The deal will pave the way for more Australians to live and work in Britain and offer exporters more market options.
The prime minister practised his free trade pitch before an audience of business leaders in London.
“As the United Kingdom moves into a completely new generation of their trading relationships with the world, who better to start that journey with than Australia?” Morrison said.
He and Johnson are expected to announce the in-principle agreement after a meeting at 10 Downing Street on Tuesday morning, local time.
Ahead of the meeting, Morrison described the effect of the UK joining the European common market in the 1970s as a devastating blow to Australian producers.
“The Brexit that has occurred is an opportunity for us to pick up where we left off all those many years ago and to once again realise the scale of the trading relationship we once had,” Morrison said.
UK Foreign Secretary Dominic Raab met Morrison on Monday afternoon and said the two nations would work together to promote open economies, protect shared values and confront economic coercion.
Several key sticking points must be overcome before the final agreement can be reached.
Agriculture has firmed as the major obstacle, with consensus on Australian beef and lamb exports proving particularly elusive.
British dairy farmers are also sceptical about the trade deal.
Australian officials described negotiations as tough and the two trade ministers have been in daily contact for the past week.
“At the end of the day there will always be hesitancy when any country enters into a trade arrangement with any other country – that is quite normal,” Morrison said.
“We have quite a lot of experience in that, we’ve been able to secure many of these arrangements, and of course you need to explain them to your populations but the ultimate explanation is jobs.
“We either are passionate about growing the markets in which we can operate – providing opportunities for our own producers and suppliers and services – or we will stay in a situation of being unable to take up those opportunities.”

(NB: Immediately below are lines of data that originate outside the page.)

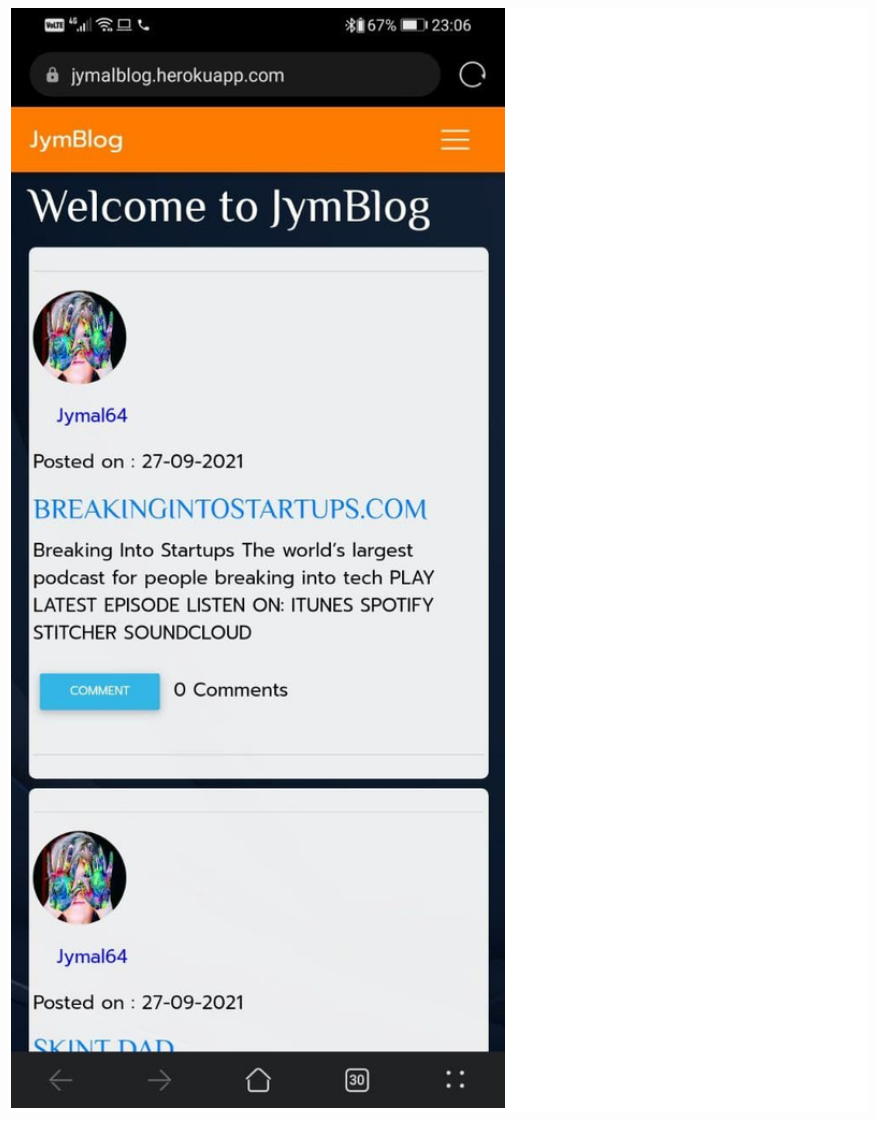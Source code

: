 <img src="https://raw.githubusercontent.com/Anthony64M/JymBlog/master/app/static/photos/phone.png" width="500px" height="1300px">

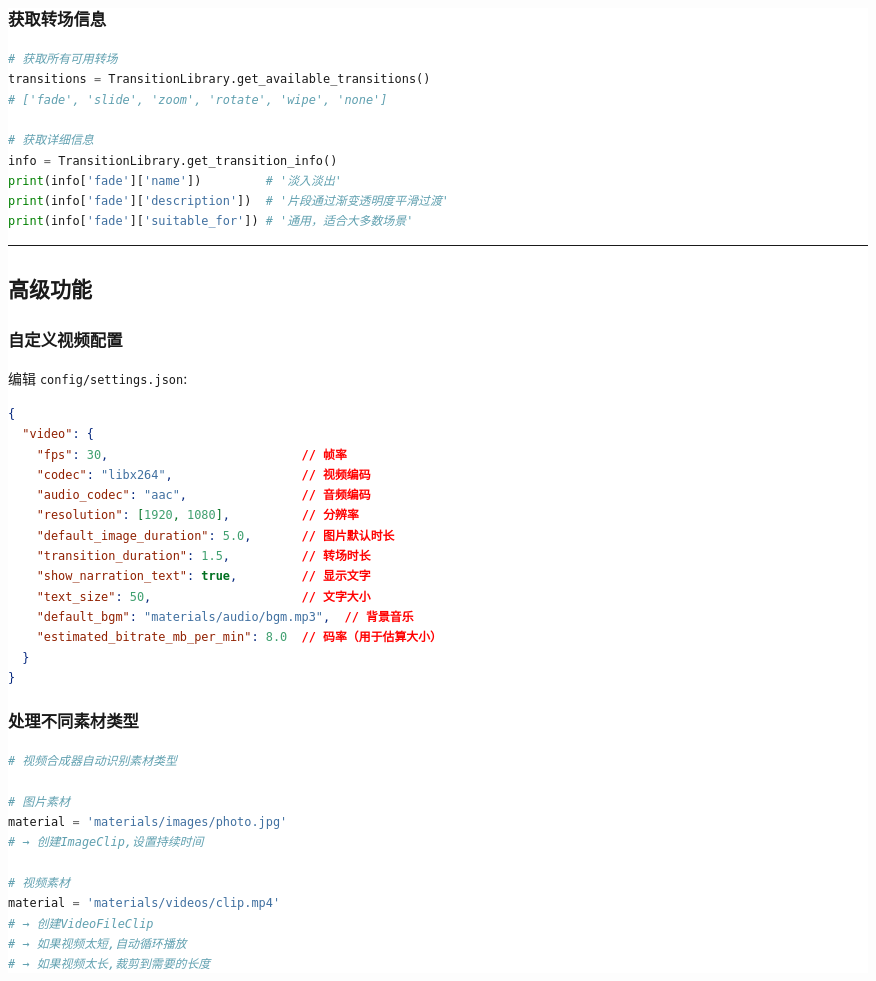 ### 获取转场信息

```python
# 获取所有可用转场
transitions = TransitionLibrary.get_available_transitions()
# ['fade', 'slide', 'zoom', 'rotate', 'wipe', 'none']

# 获取详细信息
info = TransitionLibrary.get_transition_info()
print(info['fade']['name'])         # '淡入淡出'
print(info['fade']['description'])  # '片段通过渐变透明度平滑过渡'
print(info['fade']['suitable_for']) # '通用，适合大多数场景'
```

---

## 高级功能

### 自定义视频配置

编辑 `config/settings.json`:

```json
{
  "video": {
    "fps": 30,                           // 帧率
    "codec": "libx264",                  // 视频编码
    "audio_codec": "aac",                // 音频编码
    "resolution": [1920, 1080],          // 分辨率
    "default_image_duration": 5.0,       // 图片默认时长
    "transition_duration": 1.5,          // 转场时长
    "show_narration_text": true,         // 显示文字
    "text_size": 50,                     // 文字大小
    "default_bgm": "materials/audio/bgm.mp3",  // 背景音乐
    "estimated_bitrate_mb_per_min": 8.0  // 码率（用于估算大小）
  }
}
```

### 处理不同素材类型

```python
# 视频合成器自动识别素材类型

# 图片素材
material = 'materials/images/photo.jpg'
# → 创建ImageClip,设置持续时间

# 视频素材
material = 'materials/videos/clip.mp4'
# → 创建VideoFileClip
# → 如果视频太短,自动循环播放
# → 如果视频太长,裁剪到需要的长度
```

The prime minister indicated he did not want to sign an agreement just for the sake of it, only to have trade arguments down the track.
Deputy Opposition Leader Richard Marles said Labor had concerns about agricultural exports and visa conditions for farm workers, which the party would work through in time.
He urged Morrison to crack on with the deal, having spoken about it since 2016.
“Trade agreements are important for our country and trade diversification is important for our country,” Marles told Sky News.